■ TASK PROMPT
Check each line of the data for "docs", and copy the ones that have it.

________

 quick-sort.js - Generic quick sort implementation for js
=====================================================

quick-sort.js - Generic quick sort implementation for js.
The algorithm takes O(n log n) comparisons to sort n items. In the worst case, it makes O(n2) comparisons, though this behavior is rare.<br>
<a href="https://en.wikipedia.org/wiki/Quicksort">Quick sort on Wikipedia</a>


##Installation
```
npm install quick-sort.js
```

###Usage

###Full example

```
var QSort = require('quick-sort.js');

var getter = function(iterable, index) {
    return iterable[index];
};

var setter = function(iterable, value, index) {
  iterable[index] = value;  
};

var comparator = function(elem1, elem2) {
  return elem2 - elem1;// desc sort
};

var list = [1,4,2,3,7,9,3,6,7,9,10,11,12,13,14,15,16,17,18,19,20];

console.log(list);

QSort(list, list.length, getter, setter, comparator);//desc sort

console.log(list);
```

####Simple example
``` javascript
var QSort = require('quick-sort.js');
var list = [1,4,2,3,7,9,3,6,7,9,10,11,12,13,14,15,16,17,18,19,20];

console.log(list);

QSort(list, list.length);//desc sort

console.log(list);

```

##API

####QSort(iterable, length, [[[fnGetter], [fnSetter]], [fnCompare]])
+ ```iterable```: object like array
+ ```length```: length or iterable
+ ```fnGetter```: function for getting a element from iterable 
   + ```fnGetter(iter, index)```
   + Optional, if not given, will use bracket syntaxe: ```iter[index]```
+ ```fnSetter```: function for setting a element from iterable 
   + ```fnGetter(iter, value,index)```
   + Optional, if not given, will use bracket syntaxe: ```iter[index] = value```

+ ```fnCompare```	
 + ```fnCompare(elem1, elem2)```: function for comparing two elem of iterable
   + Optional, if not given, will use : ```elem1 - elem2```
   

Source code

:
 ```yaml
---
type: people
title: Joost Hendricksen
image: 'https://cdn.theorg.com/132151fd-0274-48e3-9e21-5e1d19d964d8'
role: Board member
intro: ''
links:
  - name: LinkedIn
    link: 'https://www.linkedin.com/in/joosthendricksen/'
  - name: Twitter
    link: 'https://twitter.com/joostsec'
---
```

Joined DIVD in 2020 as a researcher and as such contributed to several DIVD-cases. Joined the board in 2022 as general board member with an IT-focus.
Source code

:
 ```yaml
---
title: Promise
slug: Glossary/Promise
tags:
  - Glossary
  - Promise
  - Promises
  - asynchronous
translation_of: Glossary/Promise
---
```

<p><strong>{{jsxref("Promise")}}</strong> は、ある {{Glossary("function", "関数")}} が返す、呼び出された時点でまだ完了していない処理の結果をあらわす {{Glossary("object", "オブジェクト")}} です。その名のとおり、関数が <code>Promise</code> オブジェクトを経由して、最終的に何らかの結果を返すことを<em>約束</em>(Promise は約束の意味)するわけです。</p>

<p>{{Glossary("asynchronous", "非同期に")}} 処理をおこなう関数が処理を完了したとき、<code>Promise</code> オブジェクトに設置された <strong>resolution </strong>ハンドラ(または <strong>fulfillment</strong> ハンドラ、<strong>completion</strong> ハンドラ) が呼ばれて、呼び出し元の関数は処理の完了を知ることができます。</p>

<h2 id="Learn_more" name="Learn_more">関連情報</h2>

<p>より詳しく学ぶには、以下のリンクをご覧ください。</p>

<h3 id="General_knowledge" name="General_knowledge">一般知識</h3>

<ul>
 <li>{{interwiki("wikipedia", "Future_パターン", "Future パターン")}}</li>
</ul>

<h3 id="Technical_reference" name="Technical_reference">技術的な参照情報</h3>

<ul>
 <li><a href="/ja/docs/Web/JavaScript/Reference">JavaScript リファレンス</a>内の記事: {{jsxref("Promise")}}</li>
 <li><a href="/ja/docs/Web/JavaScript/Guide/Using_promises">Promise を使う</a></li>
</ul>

________

■ TASK RESULT
 <li><a href="/ja/docs/Web/JavaScript/Reference">JavaScript リファレンス</a>内の記事: {{jsxref("Promise")}}</li>
 <li><a href="/ja/docs/Web/JavaScript/Guide/Using_promises">Promise を使う</a></li>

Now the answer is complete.